Held during the recent Business Vision LIVE event, the Kent Business Debate saw around 100 invited business leaders come together to debate the opportunities and challenges facing Kent and beyond.

The event, co-sponsored by us alongside Brachers, opened with a survey of attendees to establish their perspective on the prospects for business growth over the next 12-24 months. Of those who responded, 64% said they were quite positive, and a further 13% said they were very positive.

Following the survey, the event moved on to the discussion with a panel including our Chairman Clive Stevens, and Erol Huseyin from Brachers. Alongside them were Barbara Cooper, representing Kent County Council and Paul Winter from Kent manufacturing business Wire Belt.

Questions, which had been gathered from the audience, were put to the panel by the debate’s chair, Jo James from Kent Invicta Chamber of Commerce. The first went to Clive Stevens and asked if the UK does leave the EU, will businesses need to update their accountancy software to deal with more complex customs regulations and processes.

Clive told the audience that Brexit will change the accounting landscape for businesses once we finally leave the EU, particularly for businesses that import and export. He went on to reassure that: “Technology and online accounting software is, however, increasingly capable of managing this, as the recent Making Tax Digital changes have demonstrated”.

Erol was then asked if there are any significant changes to UK commercial law in the pipeline over the next couple of years. “There are some changes already in progress,” said Erol. “For example, the Privacy Regulation is expected to come into force soon, building upon GDPR.

“But regardless of whether we have a deal or no-deal Brexit, we will see an enormous amount of change within the legal system over the coming years. We have a huge amount of EU law on our statute books, and a lot of it has to be reworked to fit on a domestic basis.”

Paul was asked if the UK’s relatively low productivity level is the problem it is made out to be, and if so, what could make us more competitive? In response, Paul said:” I find it difficult to understand why there is a gap between the UK’s productivity and that of similar economies. But it is a major challenge.

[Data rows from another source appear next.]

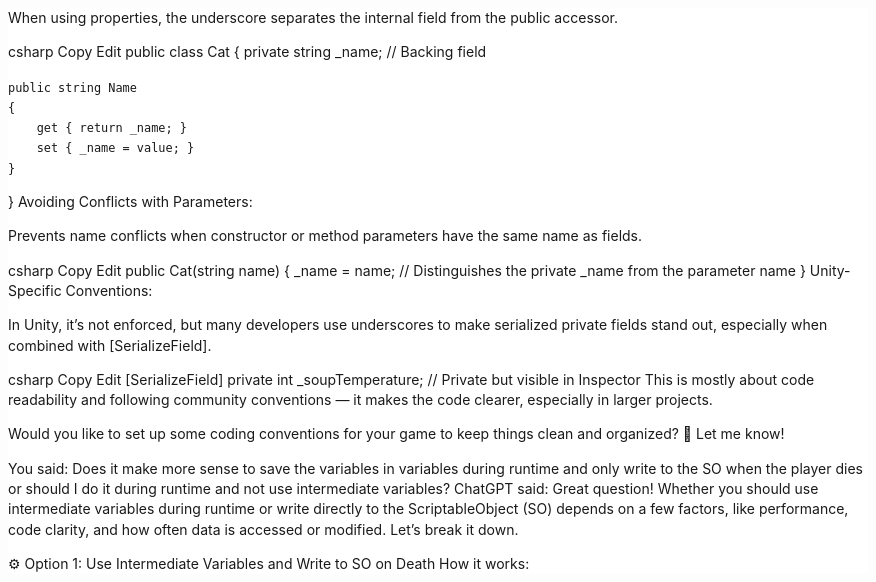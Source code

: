 When using properties, the underscore separates the internal field from the public accessor.

csharp
Copy
Edit
public class Cat
{
    private string _name;  // Backing field

    public string Name
    {
        get { return _name; }
        set { _name = value; }
    }
}
Avoiding Conflicts with Parameters:

Prevents name conflicts when constructor or method parameters have the same name as fields.

csharp
Copy
Edit
public Cat(string name)
{
    _name = name;  // Distinguishes the private _name from the parameter name
}
Unity-Specific Conventions:

In Unity, it’s not enforced, but many developers use underscores to make serialized private fields stand out, especially when combined with [SerializeField].

csharp
Copy
Edit
[SerializeField] private int _soupTemperature;  // Private but visible in Inspector
This is mostly about code readability and following community conventions — it makes the code clearer, especially in larger projects.

Would you like to set up some coding conventions for your game to keep things clean and organized? 🐾 Let me know!







You said:
Does it make more sense to save the variables in variables during runtime and only write to the SO when the player dies or should I do it during runtime and not use intermediate variables?
ChatGPT said:
Great question! Whether you should use intermediate variables during runtime or write directly to the ScriptableObject (SO) depends on a few factors, like performance, code clarity, and how often data is accessed or modified. Let’s break it down.

⚙️ Option 1: Use Intermediate Variables and Write to SO on Death
How it works:
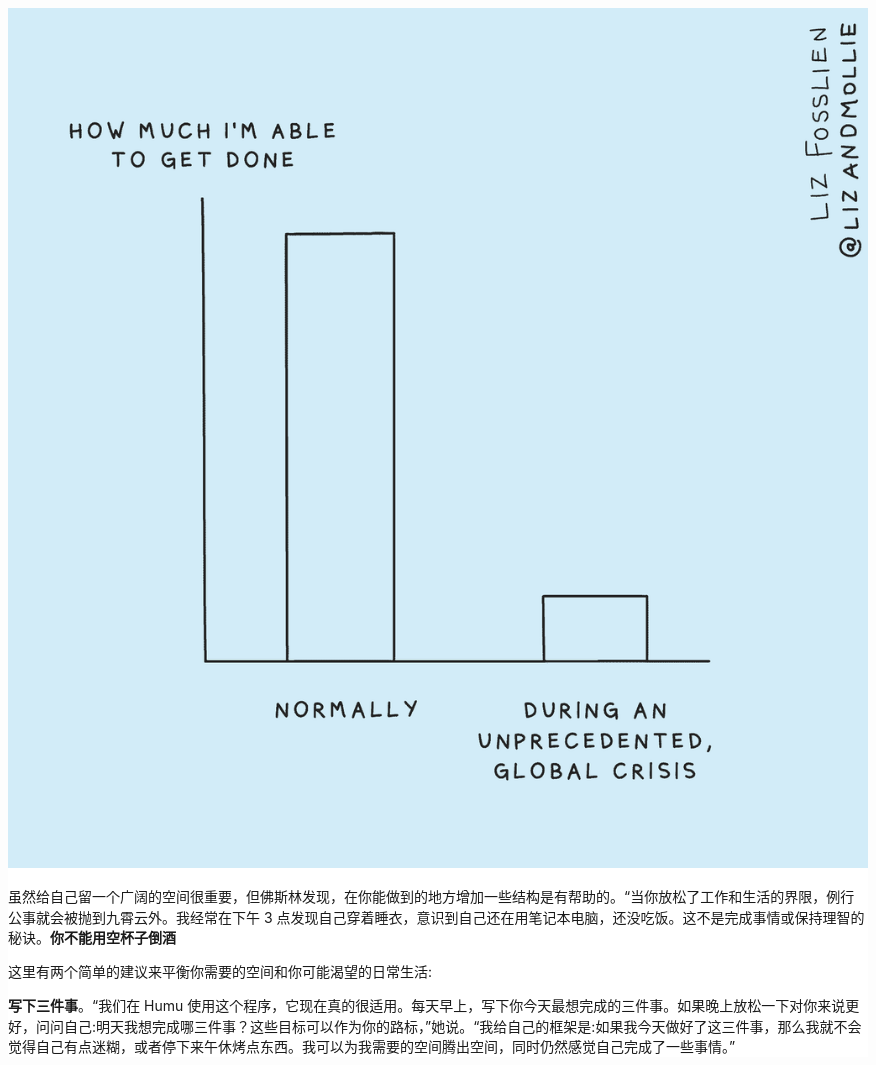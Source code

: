 ![](img/58bb930e5c1fcecb98e2b795149e1641.png)

虽然给自己留一个广阔的空间很重要，但佛斯林发现，在你能做到的地方增加一些结构是有帮助的。“当你放松了工作和生活的界限，例行公事就会被抛到九霄云外。我经常在下午 3 点发现自己穿着睡衣，意识到自己还在用笔记本电脑，还没吃饭。这不是完成事情或保持理智的秘诀。**你不能用空杯子倒酒**

这里有两个简单的建议来平衡你需要的空间和你可能渴望的日常生活:

**写下三件事**。“我们在 Humu 使用这个程序，它现在真的很适用。每天早上，写下你今天最想完成的三件事。如果晚上放松一下对你来说更好，问问自己:明天我想完成哪三件事？这些目标可以作为你的路标，”她说。“我给自己的框架是:如果我今天做好了这三件事，那么我就不会觉得自己有点迷糊，或者停下来午休烤点东西。我可以为我需要的空间腾出空间，同时仍然感觉自己完成了一些事情。”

“I have found benchmarking, against global and UK standards, as a useful tool for measuring productivity in a business, and the impact of activities designed to improve it. The Office of National Statistics offers a handy tool, and guidance for using it, through their productivity benchmarking service.”

Erol was then asked what the legal position was if a contract which was made before Brexit was considered by a party to no longer be viable after the UK leaves the EU. “For contracts in place prior to Brexit the legal system will not help any party leave that contract simply because the terms are now uneconomic or the commercial conditions have changed,” explained Erol. “That is unless that has been written into the contract. So, we advise businesses to include Brexit based provisions in any new contracts.”

The final question asked the panel what they felt the future held for Kent. Clive drew the audience’s attention to our Going for Growth report which showed that Kent was bucking the UK trend in terms of business positivity. “This outlook, despite the current uncertainty, helps to realise the opportunities we are presented with and will contribute to the potential for future growth,” he said.